How is the planet Winter?

Gueden, which is also called Winter because it is in an ice age, is a planet whose inhabitants are biologically intersex and bisexual. It is not that gender and sex do not exist, it is that they are not a constant —I repeat this insistently because it seems to me that this is the fundamental argument that Le Guin wanted to show.

Gethenians enter “kemmer” only once every month – we will also encounter a complex measurement of time, by the way – and about three weeks of each month are neutral. So, a Gethenian is neither a man nor a woman most of the time and has no ability to have sexual intercourse until he enters kemmer, his genitalia adapt and finish developing at the same time as his partner’s and neither knows which sex he wants. will play So while at some time they may be fathers, many others may be mothers and gestate, although not all relationships involve reproduction.

Genly Ai, is an envoy of the Ekumen to Gueden, the mission is that all the planets have an alliance and collaborate together. Genly Ai, is a person from a world much more similar to ours, and this is something that we will be able to see throughout his journey as a guest and as an intruder in this world that he does not know and understands little. Genly, the envoy, up in the country of Karhide, where he meets Estraven, a Gethenian; He doesn’t have the luck he expected for his goal and tries again in the country of Orgoreyn, where he meets Estraven again. I will reserve the rest so that those who have not read The left hand of the darkness can continue reading.

And the end?

I was a little dissatisfied with the ending, but I think that’s the purpose. The novel is made more by its first pages than by the last; the argument and the proposal, rather than the outcome.

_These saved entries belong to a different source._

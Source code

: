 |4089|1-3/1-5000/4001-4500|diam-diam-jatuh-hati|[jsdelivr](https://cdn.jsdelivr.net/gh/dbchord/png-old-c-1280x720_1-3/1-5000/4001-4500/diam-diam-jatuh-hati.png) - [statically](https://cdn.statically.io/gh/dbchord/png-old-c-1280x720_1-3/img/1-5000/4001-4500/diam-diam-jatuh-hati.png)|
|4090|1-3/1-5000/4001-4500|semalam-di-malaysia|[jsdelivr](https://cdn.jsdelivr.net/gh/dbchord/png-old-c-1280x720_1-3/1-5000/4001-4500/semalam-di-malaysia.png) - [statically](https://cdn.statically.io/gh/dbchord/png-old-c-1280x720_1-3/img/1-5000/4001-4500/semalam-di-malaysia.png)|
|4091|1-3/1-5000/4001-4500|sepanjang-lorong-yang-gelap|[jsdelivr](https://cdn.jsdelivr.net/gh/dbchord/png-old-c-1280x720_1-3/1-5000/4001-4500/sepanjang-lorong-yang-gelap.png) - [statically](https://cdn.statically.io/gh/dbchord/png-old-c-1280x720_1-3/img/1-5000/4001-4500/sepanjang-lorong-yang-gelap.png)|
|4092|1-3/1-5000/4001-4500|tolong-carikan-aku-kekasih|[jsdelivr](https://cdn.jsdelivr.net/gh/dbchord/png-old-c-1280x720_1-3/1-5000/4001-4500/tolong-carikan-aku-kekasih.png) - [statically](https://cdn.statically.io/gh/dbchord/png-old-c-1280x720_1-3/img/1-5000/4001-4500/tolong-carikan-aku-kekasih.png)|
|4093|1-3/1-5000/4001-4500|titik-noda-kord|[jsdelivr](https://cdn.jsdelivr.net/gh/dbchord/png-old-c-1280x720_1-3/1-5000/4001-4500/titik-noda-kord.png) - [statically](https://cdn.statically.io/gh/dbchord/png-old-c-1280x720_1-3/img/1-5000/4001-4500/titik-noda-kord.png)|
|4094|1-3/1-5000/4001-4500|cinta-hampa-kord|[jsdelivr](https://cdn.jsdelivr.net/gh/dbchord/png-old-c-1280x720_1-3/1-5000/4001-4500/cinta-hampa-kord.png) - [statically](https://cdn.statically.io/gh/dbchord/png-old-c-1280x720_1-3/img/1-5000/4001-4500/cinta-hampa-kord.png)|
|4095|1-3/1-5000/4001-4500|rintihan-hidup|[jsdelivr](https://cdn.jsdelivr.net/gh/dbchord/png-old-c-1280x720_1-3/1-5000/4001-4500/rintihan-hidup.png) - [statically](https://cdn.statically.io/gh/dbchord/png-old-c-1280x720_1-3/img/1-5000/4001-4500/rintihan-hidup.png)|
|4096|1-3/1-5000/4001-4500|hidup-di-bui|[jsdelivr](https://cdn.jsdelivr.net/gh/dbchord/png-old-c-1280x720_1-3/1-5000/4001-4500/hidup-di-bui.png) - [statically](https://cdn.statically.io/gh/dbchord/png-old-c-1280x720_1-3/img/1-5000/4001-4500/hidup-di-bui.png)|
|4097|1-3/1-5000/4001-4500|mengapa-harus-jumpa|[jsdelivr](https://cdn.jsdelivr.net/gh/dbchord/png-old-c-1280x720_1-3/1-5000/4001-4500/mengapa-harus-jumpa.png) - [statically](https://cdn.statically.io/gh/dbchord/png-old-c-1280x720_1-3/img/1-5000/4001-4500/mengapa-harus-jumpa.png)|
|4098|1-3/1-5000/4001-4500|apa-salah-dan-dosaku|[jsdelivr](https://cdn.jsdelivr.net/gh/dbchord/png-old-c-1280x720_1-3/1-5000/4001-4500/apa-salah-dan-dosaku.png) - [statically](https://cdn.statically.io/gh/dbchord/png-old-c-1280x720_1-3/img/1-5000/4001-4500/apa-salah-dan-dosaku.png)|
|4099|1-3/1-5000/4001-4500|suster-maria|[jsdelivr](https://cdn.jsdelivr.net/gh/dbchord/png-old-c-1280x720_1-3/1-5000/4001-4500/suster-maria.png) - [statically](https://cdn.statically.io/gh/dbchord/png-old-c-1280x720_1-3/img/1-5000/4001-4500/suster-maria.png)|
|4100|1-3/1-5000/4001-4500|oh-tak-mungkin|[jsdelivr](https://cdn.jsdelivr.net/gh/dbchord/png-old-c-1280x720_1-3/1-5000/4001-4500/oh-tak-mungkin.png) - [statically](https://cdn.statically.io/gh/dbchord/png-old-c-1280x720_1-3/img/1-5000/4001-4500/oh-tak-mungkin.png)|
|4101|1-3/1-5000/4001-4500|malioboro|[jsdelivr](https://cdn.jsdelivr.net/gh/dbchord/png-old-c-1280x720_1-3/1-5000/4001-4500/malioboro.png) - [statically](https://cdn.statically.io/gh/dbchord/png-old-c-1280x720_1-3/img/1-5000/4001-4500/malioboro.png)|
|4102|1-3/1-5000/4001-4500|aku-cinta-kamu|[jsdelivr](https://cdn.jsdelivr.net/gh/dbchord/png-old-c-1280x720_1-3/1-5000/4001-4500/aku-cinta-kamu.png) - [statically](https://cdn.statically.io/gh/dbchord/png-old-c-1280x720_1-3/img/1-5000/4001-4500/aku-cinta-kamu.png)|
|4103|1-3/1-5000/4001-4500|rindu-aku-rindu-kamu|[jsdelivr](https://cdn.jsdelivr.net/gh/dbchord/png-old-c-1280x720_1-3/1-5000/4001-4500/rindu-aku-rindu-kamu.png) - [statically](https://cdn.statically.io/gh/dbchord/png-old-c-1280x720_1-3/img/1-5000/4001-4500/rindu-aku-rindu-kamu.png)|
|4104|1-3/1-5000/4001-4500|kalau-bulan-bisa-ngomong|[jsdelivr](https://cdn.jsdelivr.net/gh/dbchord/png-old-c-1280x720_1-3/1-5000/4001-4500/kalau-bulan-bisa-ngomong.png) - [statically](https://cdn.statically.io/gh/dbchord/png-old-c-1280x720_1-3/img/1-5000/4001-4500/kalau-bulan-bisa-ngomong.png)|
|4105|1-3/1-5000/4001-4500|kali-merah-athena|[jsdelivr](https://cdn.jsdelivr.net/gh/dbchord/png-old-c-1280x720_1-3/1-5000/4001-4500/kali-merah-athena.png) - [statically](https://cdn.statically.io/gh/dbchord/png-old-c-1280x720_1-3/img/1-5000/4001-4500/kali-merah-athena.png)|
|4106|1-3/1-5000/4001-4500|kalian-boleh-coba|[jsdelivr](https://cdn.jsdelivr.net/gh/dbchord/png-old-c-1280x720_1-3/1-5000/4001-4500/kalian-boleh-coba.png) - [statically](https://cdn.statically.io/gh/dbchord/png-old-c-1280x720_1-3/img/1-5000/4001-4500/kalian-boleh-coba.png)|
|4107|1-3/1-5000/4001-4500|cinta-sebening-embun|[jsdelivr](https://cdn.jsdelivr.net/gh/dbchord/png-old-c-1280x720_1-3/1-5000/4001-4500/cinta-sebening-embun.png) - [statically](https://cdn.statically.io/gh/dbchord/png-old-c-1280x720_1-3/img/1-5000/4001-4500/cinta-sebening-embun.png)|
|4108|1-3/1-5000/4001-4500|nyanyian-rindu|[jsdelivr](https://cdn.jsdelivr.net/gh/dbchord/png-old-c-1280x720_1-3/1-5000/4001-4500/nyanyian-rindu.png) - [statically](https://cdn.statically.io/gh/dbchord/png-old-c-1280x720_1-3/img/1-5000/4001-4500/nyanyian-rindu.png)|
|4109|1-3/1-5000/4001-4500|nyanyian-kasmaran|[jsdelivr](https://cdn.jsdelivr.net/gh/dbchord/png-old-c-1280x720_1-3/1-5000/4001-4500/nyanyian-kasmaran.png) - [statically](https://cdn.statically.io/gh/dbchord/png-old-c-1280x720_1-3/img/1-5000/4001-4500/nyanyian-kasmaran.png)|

I think it’s interesting to see from the eyes of an Earthman, like us, who internalizes misogyny, homophobia, transphobia, classism, and racism—in a genuine way because Genly Ai doesn’t even notice it—a society where gender and sex are a intermittent condition and therefore do not determine or dominate their individuals.

This is present all the time, the divisions by sex do not exist, the gender war, then, neither. Although the novel develops the story of Genly Ai and Estraven in their own voices, these contrasts never disappear, while the terrestrial distinguishes, sections and understands everything through sex-gender, the Gethenian acts under the implicit principle that there are no differences .

Ursula K. Le Guin and her work

The author of science fiction novels He was born in California, United States and just four years ago he died at the age of 88. Much of his work is based on sociological and anthropological critiques embodied in the intersection of worlds as we know them and alien worlds.

I must confess that when I started The Dispossessed, the first novel by Le Guin that I read, I felt a heaviness; the feeling that I was missing something important and then wanting to go back and return to the beginning. With The Left Hand of Darkness it was not exactly different; the author uses words that do not exist in our language, because they are typical of the world she created, the measurements of time and space are also different. After the first few chapters it gets much better.

The journey to Gethen uncomfortable at times but, for me, it helped me imagine, from eyes very similar to mine, a society in which gender roles are extinct. And this is not about building, creating, designing, or predicting completely androgynous, intersex, or bisexual societies. That’s why I say extinguish roles, look deeper into ourselves and criticize ourselves when we think of everything in terms of gender or sex.

Ursula K. Le Guin herself says so in one of the most recent English editions of The Left Hand of Darkness:

“Yes, indeed people (in my book) are androgynous, but that doesn’t mean I’m predicting that in a millennium or so, we’ll all be androgynous, or announcing that I think you should be damn androgynous. I am simply observing—in the peculiar, tortuous, experimental thinking of science fiction—that if we are looked at at certain odd times of day or in certain weather, we are in fact already androgynous.”